The task:
Below are the records; tally the lines that include "light" and report only the total.

Source texts of formatted documents:
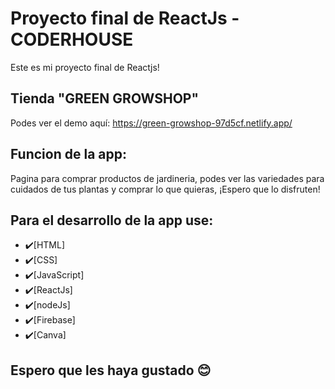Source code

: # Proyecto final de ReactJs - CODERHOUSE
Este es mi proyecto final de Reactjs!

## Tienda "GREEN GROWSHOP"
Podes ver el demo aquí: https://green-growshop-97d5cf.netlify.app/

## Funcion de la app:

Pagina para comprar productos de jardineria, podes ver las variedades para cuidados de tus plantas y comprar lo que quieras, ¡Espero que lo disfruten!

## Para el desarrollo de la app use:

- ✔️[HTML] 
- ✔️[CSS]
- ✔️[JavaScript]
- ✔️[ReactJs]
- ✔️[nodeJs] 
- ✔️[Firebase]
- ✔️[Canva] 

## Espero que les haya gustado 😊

--

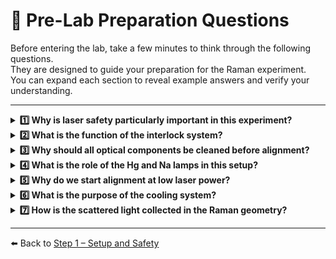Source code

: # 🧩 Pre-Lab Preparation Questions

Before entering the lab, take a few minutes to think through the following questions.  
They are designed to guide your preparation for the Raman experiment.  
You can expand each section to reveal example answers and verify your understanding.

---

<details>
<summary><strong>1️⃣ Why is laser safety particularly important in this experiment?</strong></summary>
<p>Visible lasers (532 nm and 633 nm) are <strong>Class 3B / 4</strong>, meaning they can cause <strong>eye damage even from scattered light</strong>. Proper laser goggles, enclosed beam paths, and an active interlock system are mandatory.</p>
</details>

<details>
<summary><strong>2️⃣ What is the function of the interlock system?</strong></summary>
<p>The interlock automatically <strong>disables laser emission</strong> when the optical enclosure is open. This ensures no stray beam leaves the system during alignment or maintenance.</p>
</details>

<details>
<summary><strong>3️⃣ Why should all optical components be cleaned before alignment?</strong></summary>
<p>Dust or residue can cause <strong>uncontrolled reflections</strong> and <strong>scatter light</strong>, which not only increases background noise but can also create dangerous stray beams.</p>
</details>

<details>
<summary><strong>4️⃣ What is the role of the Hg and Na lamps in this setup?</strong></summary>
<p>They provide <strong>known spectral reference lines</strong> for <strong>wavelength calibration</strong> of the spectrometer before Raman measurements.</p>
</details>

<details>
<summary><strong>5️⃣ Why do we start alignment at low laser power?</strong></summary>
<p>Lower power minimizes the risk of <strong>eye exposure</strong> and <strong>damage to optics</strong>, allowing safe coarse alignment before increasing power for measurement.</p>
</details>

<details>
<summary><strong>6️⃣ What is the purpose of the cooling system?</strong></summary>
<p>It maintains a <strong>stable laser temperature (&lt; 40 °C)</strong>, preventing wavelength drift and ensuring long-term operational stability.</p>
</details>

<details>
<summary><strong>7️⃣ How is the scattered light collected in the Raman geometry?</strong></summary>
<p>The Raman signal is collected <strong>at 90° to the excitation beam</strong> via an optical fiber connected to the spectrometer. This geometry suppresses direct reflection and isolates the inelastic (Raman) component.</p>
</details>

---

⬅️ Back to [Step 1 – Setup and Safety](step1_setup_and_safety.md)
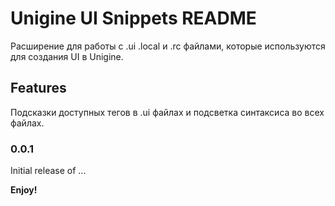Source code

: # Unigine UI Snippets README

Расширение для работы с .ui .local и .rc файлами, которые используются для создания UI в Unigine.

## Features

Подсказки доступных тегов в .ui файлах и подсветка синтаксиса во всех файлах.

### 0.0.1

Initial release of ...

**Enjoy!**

Response to the exercise:
3